Dataset records:
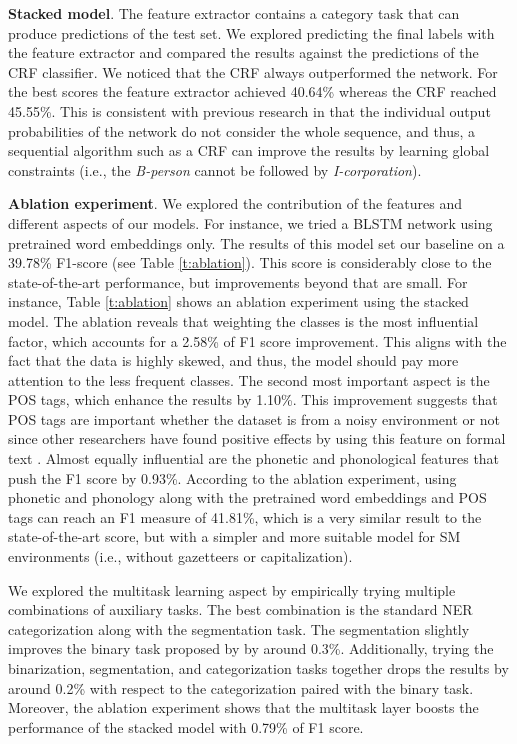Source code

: \documentclass[11pt,a4paper]{article}
\begin{document}
\noindent \textbf{Stacked model}. The feature extractor contains a category task that can produce predictions of the test set. We explored predicting the final labels with the feature extractor and compared the results against the predictions of the CRF classifier. We noticed that the CRF always outperformed the network. For the best scores the feature extractor achieved 40.64\% whereas the CRF reached 45.55\%. This is consistent with previous research \citep{DBLP:journals/corr/LampleBSKD16,AguilarEtAl:17} in that the individual output probabilities of the network do not consider the whole sequence, and thus, a sequential algorithm such as a CRF can improve the results by learning global constraints (i.e., the \textit{B-person} cannot be followed by \textit{I-corporation}).

\noindent \textbf{Ablation experiment}. We explored the contribution of the features and different aspects of our models. For instance, we tried a BLSTM network using pretrained word embeddings only. The results of this model set our baseline on a 39.78\% F1-score (see Table \ref{t:ablation}). This score is considerably close to the state-of-the-art performance, but improvements beyond that are small. For instance, Table \ref{t:ablation} shows an ablation experiment using the stacked model. The ablation reveals that weighting the classes is the most influential factor, which accounts for a 2.58\% of F1 score improvement. This aligns with the fact that the data is highly skewed, and thus, the model should pay more attention to the less frequent classes. The second most important aspect is the POS tags, which enhance the results by 1.10\%. This improvement suggests that POS tags are important whether the dataset is from a noisy environment or not since other researchers have found positive effects by using this feature on formal text \citep{DBLP:journals/corr/HuangXY15}. Almost equally influential are the phonetic and phonological features that push the F1 score by 0.93\%. According to the ablation experiment, using phonetic and phonology along with the pretrained word embeddings and POS tags can reach an F1 measure of 41.81\%, which is a very similar result to the state-of-the-art score, but with a simpler and more suitable model for SM environments (i.e., without gazetteers or capitalization).

We explored the multitask learning aspect by empirically trying multiple combinations of auxiliary tasks. The best combination is the standard NER categorization along with the segmentation task. The segmentation slightly improves the binary task proposed by \citet{AguilarEtAl:17} by around 0.3\%. Additionally, trying the binarization, segmentation, and categorization tasks together drops the results by around 0.2\% with respect to the categorization paired with the binary task. Moreover, the ablation experiment shows that the multitask layer boosts the performance of the stacked model with 0.79\% of F1 score. 
\end{document}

PROBLEM DESCRIPTION: Each entry above should be copied exactly. The pictures should not.

SOLUTION:
Source code

: \documentclass[11pt,a4paper]{article}
\begin{document}
\noindent \textbf{Stacked model}. The feature extractor contains a category task that can produce predictions of the test set. We explored predicting the final labels with the feature extractor and compared the results against the predictions of the CRF classifier. We noticed that the CRF always outperformed the network. For the best scores the feature extractor achieved 40.64\% whereas the CRF reached 45.55\%. This is consistent with previous research \citep{DBLP:journals/corr/LampleBSKD16,AguilarEtAl:17} in that the individual output probabilities of the network do not consider the whole sequence, and thus, a sequential algorithm such as a CRF can improve the results by learning global constraints (i.e., the \textit{B-person} cannot be followed by \textit{I-corporation}).

\noindent \textbf{Ablation experiment}. We explored the contribution of the features and different aspects of our models. For instance, we tried a BLSTM network using pretrained word embeddings only. The results of this model set our baseline on a 39.78\% F1-score (see Table \ref{t:ablation}). This score is considerably close to the state-of-the-art performance, but improvements beyond that are small. For instance, Table \ref{t:ablation} shows an ablation experiment using the stacked model. The ablation reveals that weighting the classes is the most influential factor, which accounts for a 2.58\% of F1 score improvement. This aligns with the fact that the data is highly skewed, and thus, the model should pay more attention to the less frequent classes. The second most important aspect is the POS tags, which enhance the results by 1.10\%. This improvement suggests that POS tags are important whether the dataset is from a noisy environment or not since other researchers have found positive effects by using this feature on formal text \citep{DBLP:journals/corr/HuangXY15}. Almost equally influential are the phonetic and phonological features that push the F1 score by 0.93\%. According to the ablation experiment, using phonetic and phonology along with the pretrained word embeddings and POS tags can reach an F1 measure of 41.81\%, which is a very similar result to the state-of-the-art score, but with a simpler and more suitable model for SM environments (i.e., without gazetteers or capitalization).

We explored the multitask learning aspect by empirically trying multiple combinations of auxiliary tasks. The best combination is the standard NER categorization along with the segmentation task. The segmentation slightly improves the binary task proposed by \citet{AguilarEtAl:17} by around 0.3\%. Additionally, trying the binarization, segmentation, and categorization tasks together drops the results by around 0.2\% with respect to the categorization paired with the binary task. Moreover, the ablation experiment shows that the multitask layer boosts the performance of the stacked model with 0.79\% of F1 score. 
\end{document}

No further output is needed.